Cell Stem Cell
Chimeric antigen receptors (CARs) are special receptors that are designed to bind to certain proteins on cancer cells. Genetic engineering of immune cells called T cells, allows the T cells to recognize and kill tumor cells that have the specific protein on their cell surface. CAR-T therapies have revolutionized oncology treatment and FDA has now approved two such therapies for treatment of acute lymphocytic leukemia (ALL) and certain lymphomas. Despite their promising clinical benefits, CAR-T therapies have several short-comings. Isolation and genetic modification of T cells for current CAR-T therapies are done on a patient-specific basis, which is time-consuming and expensive. These therapies can also sometimes cause severe toxicities in patients. Additionally, treatment of solid tumors with CAR-T cells has been less successful than targeting CD19-expressing tumors. In this research article we show for the first time that human induced pluripotent stem cells (iPSCs) can be engineered at the stem cell-level to produce iPSC-derived natural killer (NK) cells that express CARs. In a mouse model of ovarian cancer, the CAR-NK cells inhibited tumor growth and prolonged survival of mice. Additionally, CAR-NK cells demonstrate in vivo activity similar to that of CAR-T cells, but with less toxicity. Thus, this approach paves the way for a standardized, off-the-shelf, targeted immunotherapy against both relapsed/refractory solid tumors and hematological malignancies.

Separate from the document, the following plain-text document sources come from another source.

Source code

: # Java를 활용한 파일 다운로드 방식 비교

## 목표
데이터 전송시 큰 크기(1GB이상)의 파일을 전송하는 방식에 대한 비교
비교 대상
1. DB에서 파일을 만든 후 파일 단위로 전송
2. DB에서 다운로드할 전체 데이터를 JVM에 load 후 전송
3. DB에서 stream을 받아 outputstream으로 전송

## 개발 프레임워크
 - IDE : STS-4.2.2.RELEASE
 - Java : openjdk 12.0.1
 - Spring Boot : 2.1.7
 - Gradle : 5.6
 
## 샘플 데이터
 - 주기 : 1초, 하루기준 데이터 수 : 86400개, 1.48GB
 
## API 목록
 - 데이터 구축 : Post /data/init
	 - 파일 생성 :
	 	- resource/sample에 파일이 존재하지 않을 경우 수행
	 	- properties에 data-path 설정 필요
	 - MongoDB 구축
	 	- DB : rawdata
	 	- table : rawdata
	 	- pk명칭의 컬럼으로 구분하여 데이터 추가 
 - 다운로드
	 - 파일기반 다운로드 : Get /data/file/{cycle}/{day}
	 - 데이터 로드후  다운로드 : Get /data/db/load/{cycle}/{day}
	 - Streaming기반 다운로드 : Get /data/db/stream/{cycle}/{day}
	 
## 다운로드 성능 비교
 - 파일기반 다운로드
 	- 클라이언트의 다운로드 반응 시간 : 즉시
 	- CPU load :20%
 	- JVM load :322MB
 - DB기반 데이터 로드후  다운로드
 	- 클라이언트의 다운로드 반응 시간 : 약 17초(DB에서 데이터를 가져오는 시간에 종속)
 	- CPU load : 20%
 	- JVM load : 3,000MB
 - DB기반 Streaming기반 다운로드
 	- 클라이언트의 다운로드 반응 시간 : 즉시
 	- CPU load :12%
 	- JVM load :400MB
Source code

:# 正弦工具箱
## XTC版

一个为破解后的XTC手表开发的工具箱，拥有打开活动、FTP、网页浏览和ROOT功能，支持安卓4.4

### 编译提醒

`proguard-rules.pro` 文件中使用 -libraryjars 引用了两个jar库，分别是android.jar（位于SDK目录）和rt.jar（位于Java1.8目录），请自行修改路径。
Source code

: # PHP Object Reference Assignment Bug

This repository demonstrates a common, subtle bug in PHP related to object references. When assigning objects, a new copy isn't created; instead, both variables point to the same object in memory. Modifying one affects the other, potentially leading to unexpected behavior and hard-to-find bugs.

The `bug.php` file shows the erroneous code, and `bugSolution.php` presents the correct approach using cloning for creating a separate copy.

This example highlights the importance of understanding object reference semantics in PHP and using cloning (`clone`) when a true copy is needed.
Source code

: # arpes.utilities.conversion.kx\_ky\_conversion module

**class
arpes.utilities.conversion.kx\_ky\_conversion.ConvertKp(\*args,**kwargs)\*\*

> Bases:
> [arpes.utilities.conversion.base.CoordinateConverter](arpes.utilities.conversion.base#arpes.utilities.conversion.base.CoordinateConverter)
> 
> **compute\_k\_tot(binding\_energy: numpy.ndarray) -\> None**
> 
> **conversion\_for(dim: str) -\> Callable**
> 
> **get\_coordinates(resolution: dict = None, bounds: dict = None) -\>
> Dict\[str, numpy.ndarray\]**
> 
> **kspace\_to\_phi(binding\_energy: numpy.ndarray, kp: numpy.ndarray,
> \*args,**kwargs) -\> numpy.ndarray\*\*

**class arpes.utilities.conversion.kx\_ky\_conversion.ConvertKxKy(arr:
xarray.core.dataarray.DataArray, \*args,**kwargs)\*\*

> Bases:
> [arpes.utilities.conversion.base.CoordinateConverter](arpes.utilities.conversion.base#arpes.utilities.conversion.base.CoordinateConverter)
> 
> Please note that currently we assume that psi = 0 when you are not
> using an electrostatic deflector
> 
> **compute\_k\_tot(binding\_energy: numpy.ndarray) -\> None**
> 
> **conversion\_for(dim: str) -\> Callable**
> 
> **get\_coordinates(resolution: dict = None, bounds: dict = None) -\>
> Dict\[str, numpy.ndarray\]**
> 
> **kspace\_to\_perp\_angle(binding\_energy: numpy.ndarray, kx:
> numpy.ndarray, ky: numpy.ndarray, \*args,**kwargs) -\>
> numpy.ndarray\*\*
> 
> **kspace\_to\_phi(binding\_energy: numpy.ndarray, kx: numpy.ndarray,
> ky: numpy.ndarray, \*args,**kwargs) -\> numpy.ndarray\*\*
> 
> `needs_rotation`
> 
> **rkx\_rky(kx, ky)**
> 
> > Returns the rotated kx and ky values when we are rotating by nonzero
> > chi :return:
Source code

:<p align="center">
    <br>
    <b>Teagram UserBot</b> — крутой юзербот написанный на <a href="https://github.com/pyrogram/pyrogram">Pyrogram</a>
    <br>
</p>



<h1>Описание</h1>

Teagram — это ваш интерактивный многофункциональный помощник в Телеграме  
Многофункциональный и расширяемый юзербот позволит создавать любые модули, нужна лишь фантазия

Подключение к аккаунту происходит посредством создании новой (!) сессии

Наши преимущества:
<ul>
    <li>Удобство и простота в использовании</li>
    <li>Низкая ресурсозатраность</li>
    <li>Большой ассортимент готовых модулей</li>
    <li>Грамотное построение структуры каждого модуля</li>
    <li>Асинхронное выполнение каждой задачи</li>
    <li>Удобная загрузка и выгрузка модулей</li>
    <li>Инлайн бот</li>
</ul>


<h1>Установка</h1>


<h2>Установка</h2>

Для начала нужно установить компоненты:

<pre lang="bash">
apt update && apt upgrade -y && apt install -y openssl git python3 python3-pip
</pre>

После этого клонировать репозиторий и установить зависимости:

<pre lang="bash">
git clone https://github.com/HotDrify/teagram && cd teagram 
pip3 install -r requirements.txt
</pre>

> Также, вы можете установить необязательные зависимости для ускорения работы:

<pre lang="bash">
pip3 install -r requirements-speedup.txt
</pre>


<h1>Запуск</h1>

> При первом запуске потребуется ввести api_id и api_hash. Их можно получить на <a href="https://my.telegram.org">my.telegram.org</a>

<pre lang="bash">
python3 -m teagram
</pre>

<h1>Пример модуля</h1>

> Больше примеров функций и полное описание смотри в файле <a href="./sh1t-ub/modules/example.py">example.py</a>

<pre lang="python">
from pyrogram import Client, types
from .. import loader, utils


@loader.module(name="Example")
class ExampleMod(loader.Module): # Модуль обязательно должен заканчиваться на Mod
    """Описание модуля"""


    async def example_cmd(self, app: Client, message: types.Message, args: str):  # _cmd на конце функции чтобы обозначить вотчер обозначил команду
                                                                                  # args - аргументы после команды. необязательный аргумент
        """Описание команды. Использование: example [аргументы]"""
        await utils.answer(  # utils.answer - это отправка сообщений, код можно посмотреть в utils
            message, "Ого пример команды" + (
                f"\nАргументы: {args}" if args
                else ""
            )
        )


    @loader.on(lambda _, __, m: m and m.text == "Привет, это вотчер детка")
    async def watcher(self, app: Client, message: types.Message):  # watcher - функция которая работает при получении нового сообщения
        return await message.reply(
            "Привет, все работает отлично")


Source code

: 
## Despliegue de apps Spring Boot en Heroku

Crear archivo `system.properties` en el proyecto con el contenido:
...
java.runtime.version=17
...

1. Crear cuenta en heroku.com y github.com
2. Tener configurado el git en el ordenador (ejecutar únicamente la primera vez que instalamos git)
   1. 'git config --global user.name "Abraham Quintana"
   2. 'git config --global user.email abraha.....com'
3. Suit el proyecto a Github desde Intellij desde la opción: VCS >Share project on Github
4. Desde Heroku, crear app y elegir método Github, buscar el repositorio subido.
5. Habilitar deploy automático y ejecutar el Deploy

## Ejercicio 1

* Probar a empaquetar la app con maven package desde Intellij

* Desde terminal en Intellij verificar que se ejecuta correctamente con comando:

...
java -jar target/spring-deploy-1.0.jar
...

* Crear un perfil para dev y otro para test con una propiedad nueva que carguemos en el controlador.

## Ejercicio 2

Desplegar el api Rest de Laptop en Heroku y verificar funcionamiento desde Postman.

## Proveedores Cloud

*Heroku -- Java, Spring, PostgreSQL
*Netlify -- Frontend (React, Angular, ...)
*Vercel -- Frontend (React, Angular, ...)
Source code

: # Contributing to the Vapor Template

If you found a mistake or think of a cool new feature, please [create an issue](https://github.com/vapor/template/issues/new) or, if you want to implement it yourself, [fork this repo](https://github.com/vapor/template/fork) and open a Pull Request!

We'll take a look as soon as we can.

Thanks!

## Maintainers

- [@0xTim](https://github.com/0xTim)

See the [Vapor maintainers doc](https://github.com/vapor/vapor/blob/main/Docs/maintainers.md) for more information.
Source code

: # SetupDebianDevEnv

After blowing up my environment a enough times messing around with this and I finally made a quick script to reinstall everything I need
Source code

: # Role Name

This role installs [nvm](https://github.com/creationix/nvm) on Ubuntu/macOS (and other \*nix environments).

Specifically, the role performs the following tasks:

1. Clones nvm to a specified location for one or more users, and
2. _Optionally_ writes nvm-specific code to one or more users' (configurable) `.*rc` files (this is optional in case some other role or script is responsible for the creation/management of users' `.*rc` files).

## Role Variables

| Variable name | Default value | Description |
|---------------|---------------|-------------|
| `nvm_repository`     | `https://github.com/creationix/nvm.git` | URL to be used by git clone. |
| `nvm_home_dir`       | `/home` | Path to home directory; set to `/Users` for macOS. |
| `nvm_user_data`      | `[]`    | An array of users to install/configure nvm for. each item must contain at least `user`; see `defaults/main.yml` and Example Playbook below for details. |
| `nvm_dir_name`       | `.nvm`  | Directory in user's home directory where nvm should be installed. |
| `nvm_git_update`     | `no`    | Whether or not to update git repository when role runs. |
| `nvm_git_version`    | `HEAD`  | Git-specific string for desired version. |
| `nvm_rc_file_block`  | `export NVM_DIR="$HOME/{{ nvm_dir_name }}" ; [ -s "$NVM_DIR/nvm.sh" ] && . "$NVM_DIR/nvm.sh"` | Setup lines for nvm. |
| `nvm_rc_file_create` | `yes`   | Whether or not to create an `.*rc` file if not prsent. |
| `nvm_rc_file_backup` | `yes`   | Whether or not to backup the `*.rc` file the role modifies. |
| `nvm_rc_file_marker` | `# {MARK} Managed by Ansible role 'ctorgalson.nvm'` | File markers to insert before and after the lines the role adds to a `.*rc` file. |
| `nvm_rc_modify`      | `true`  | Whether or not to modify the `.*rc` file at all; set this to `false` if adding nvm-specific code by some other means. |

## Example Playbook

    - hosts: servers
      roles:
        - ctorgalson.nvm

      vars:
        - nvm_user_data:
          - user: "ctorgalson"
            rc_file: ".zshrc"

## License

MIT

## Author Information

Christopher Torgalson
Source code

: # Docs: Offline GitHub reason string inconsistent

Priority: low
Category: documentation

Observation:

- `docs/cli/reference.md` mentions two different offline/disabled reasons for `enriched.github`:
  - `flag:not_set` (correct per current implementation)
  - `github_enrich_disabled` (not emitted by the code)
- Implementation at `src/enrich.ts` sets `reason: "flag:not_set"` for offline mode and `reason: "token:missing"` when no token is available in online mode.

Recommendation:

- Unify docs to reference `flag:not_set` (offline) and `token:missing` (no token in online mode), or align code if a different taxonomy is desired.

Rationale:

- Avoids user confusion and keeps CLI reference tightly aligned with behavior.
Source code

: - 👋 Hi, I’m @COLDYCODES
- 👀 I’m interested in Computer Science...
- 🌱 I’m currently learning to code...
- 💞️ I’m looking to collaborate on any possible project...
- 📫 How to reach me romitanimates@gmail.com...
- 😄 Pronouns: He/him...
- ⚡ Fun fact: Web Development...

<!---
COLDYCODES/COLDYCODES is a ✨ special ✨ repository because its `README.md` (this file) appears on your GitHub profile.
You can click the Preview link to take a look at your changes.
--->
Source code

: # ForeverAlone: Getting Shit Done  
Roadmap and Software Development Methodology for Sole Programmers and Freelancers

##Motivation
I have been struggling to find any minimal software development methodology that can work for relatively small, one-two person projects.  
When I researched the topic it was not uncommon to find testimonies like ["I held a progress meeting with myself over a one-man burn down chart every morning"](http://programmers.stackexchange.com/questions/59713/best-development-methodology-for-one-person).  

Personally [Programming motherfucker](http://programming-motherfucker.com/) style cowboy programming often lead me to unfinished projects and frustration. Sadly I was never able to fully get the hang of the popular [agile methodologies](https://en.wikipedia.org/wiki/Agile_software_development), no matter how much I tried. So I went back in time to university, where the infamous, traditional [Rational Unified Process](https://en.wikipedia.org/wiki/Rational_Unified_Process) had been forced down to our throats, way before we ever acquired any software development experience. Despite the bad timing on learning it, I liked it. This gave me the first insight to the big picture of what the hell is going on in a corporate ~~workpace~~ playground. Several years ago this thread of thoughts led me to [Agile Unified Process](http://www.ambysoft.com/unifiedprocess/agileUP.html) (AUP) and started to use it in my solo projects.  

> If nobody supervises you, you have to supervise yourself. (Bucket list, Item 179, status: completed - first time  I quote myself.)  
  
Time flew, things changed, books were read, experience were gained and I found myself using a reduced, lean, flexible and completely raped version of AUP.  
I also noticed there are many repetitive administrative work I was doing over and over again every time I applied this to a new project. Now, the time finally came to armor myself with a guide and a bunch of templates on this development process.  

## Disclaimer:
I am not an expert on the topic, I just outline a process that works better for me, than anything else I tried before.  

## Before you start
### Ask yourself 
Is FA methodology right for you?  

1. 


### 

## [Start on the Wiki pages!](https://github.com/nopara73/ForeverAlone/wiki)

Chimeric antigen receptors (CARs) significantly enhance the anti-tumor activity of immune effector cells. Although most studies have evaluated CAR expression in T cells, here we evaluate different CAR constructs that improve natural killer (NK) cell-mediated killing. We identified a CAR containing the transmembrane domain of NKG2D, the 2B4 co-stimulatory domain, and the CD3zeta signaling domain to mediate strong antigen-specific NK cell signaling. NK cells derived from human iPSCs that express this CAR (NK-CAR-iPSC-NK cells) have a typical NK cell phenotype and demonstrate improved anti-tumor activity compared with T-CAR-expressing iPSC-derived NK cells (T-CAR-iPSC-NK cells) and non-CAR-expressing cells. In an ovarian cancer xenograft model, NK-CAR-iPSC-NK cells significantly inhibited tumor growth and prolonged survival compared with PB-NK cells, iPSC-NK cells, or T-CAR-iPSC-NK cells. Additionally, NK-CAR-iPSC-NK cells demonstrate in vivo activity similar to that of T-CAR-expressing T cells, although with less toxicity. These NK-CAR-iPSC-NK cells now provide standardized, targeted "off-the-shelf" lymphocytes for anti-cancer immunotherapy.